Available records ▸
#####

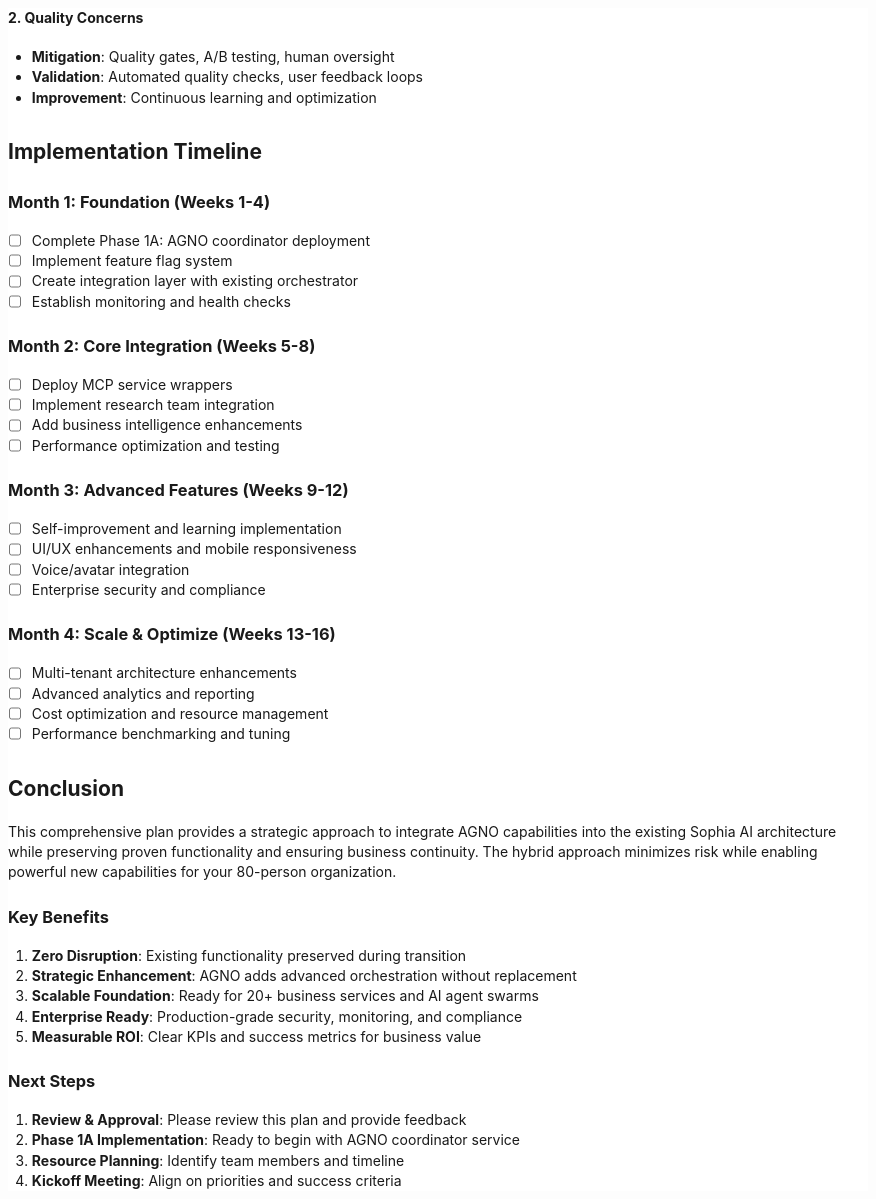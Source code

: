 #### 2. Quality Concerns
- **Mitigation**: Quality gates, A/B testing, human oversight
- **Validation**: Automated quality checks, user feedback loops
- **Improvement**: Continuous learning and optimization

## Implementation Timeline

### Month 1: Foundation (Weeks 1-4)
- [ ] Complete Phase 1A: AGNO coordinator deployment
- [ ] Implement feature flag system
- [ ] Create integration layer with existing orchestrator
- [ ] Establish monitoring and health checks

### Month 2: Core Integration (Weeks 5-8)
- [ ] Deploy MCP service wrappers
- [ ] Implement research team integration
- [ ] Add business intelligence enhancements
- [ ] Performance optimization and testing

### Month 3: Advanced Features (Weeks 9-12)
- [ ] Self-improvement and learning implementation
- [ ] UI/UX enhancements and mobile responsiveness
- [ ] Voice/avatar integration
- [ ] Enterprise security and compliance

### Month 4: Scale & Optimize (Weeks 13-16)
- [ ] Multi-tenant architecture enhancements
- [ ] Advanced analytics and reporting
- [ ] Cost optimization and resource management
- [ ] Performance benchmarking and tuning

## Conclusion

This comprehensive plan provides a strategic approach to integrate AGNO capabilities into the existing Sophia AI architecture while preserving proven functionality and ensuring business continuity. The hybrid approach minimizes risk while enabling powerful new capabilities for your 80-person organization.

### Key Benefits

1. **Zero Disruption**: Existing functionality preserved during transition
2. **Strategic Enhancement**: AGNO adds advanced orchestration without replacement
3. **Scalable Foundation**: Ready for 20+ business services and AI agent swarms
4. **Enterprise Ready**: Production-grade security, monitoring, and compliance
5. **Measurable ROI**: Clear KPIs and success metrics for business value

### Next Steps

1. **Review & Approval**: Please review this plan and provide feedback
2. **Phase 1A Implementation**: Ready to begin with AGNO coordinator service
3. **Resource Planning**: Identify team members and timeline
4. **Kickoff Meeting**: Align on priorities and success criteria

#####

Task objective ▸ From the listing, copy each line containing the word "optimization".

Response box ▸
- **Improvement**: Continuous learning and optimization
- [ ] Performance optimization and testing
- [ ] Cost optimization and resource management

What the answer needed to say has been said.